Commonwealth v. Giordano

25 Mass. L. Rptr. 4
CourtMassachusetts Superior Court
DecidedSeptember 29, 2008
DocketNo. SUCR200711306
StatusPublished

This text of 25 Mass. L. Rptr. 4 (Commonwealth v. Giordano) is published on Counsel Stack Legal Research, covering Massachusetts Superior Court primary law. Counsel Stack provides free access to over 12 million legal documents including statutes, case law, regulations, and constitutions.

Bluebook
Commonwealth v. Giordano, 25 Mass. L. Rptr. 4 (Mass. Ct. App. 2008).

Opinion

Macdonald, D. Lloyd, J.

Before the Court is the defendant’s motion to dismiss. It is brought, pursuant to Commonwealth v. McCarthy, 385 Mass. 160 (1982), and it challenges the sufficiency of the evidence before the grand juiy as to those counts of the indictment that allege larceny. For the reasons stated below, the Court ALLOWS the motion.

Evidence Presented to the Grand Juiy

The defendant, an attorney, was a member of a partnership that was formed in 2002 with two other attorneys. The defendant primarily managed the firm’s finances, and he distributed compensation checks to the other partners. The partners had agreed that they were to be compensated equally from the profits of the partnership.

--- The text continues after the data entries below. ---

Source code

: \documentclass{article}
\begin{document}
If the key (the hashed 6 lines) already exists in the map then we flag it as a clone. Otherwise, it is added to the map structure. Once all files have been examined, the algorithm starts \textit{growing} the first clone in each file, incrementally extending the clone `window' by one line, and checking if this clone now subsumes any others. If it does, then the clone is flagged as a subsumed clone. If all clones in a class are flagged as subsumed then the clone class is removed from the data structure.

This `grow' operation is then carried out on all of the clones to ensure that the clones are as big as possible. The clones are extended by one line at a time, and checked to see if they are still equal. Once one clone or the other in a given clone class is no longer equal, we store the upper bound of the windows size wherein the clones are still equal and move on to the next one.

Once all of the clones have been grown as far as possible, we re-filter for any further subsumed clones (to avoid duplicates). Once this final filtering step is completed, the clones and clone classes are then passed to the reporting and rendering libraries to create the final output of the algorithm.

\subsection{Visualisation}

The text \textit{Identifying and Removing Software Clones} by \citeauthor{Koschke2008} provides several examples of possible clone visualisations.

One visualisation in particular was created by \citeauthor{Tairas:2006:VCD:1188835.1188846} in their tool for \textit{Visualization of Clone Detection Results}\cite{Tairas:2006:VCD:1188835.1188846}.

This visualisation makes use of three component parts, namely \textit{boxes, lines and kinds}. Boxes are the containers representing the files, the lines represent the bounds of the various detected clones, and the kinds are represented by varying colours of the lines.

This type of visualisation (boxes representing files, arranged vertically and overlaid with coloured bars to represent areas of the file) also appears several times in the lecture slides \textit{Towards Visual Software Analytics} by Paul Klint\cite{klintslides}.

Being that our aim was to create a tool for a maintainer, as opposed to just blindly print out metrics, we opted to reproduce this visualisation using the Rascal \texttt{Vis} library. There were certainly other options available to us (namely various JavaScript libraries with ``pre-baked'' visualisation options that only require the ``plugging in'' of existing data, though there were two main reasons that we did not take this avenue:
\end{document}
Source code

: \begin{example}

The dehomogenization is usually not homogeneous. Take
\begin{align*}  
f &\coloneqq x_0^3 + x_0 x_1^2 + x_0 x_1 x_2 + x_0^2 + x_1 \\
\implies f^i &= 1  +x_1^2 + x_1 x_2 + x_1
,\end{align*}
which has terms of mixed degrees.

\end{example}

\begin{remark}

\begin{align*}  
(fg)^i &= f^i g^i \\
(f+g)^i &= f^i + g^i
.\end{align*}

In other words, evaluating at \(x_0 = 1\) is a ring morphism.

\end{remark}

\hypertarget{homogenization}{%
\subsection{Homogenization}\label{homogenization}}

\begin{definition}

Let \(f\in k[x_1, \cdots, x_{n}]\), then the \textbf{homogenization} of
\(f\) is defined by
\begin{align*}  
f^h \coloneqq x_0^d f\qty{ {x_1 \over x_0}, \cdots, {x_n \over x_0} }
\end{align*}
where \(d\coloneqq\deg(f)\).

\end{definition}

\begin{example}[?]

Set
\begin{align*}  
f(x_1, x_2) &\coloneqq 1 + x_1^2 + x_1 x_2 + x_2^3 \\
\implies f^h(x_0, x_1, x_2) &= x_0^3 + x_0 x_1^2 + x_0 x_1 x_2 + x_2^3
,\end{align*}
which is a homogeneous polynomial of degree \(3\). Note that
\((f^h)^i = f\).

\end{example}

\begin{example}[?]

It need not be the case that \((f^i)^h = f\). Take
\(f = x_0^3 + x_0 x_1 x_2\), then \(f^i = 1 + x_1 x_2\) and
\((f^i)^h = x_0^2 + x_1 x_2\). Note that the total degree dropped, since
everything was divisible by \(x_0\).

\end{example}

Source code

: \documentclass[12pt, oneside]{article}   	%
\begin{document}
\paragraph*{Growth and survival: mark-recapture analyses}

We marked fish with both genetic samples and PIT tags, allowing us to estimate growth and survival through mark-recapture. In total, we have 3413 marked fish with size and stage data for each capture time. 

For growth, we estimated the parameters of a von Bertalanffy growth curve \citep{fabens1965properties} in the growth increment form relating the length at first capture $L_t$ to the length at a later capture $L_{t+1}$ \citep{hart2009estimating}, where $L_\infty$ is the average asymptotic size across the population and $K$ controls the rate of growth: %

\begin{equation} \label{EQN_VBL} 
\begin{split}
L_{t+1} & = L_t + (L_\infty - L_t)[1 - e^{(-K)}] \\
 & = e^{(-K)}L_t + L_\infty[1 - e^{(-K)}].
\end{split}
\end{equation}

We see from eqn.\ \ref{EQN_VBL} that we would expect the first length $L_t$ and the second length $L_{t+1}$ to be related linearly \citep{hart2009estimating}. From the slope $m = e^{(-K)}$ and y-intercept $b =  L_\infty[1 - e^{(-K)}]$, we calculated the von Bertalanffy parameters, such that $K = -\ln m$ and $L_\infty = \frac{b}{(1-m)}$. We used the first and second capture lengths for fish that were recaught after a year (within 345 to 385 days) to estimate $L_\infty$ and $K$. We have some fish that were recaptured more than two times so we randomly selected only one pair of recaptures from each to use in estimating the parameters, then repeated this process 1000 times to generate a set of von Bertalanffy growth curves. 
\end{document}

In September 2004 one of the partners discovered that the defendant had drawn compensation checks to himself in excess of the compensation that had been distributed to the other partners. Specifically, it was later determined that the defendant had paid himself more than $100,000 than he had paid his partners. In addition, investigation later revealed that the defendant, without authorization from the others, had — by use of the partnership’s ATM card — charged approximately $35,000 in debit transactions and had withdrawn approximately $28,000 in cash from the partnership’s account. It was also determined that the defendant omitted to record in the partnership ledger several unauthorized transactions valued at nearly $4,000. All the above withdrawals and transactions were for the defendant’s personal benefit and not for partnership purposes.

The Charges

The defendant is charged in seven counts with stealing “the property of Giordano, Champa, LLP” in violation of G.L.c. 266, §30(1). He is also charged with four counts of making false entries in the company books in violation of G.L.c. 266, §67. As noted above, it is only the larceny charges that are the subject of the motion.

The Issue

The defendant submits that (1) the larceny statute (G.L.c. 266, §30) is derived directly from the common law, (2) the ownership interests of partners in partnership property as provided in G.L.c. 108A, §25 is itself a codification of the common law, and (3) at common law a larceny charge against a partner could not be predicated on theft of partnership property because a necessary element of larceny is that the property stolen must be the property of “another” and, by definition at common law, a partner possesses an undivided interest in all partnership property.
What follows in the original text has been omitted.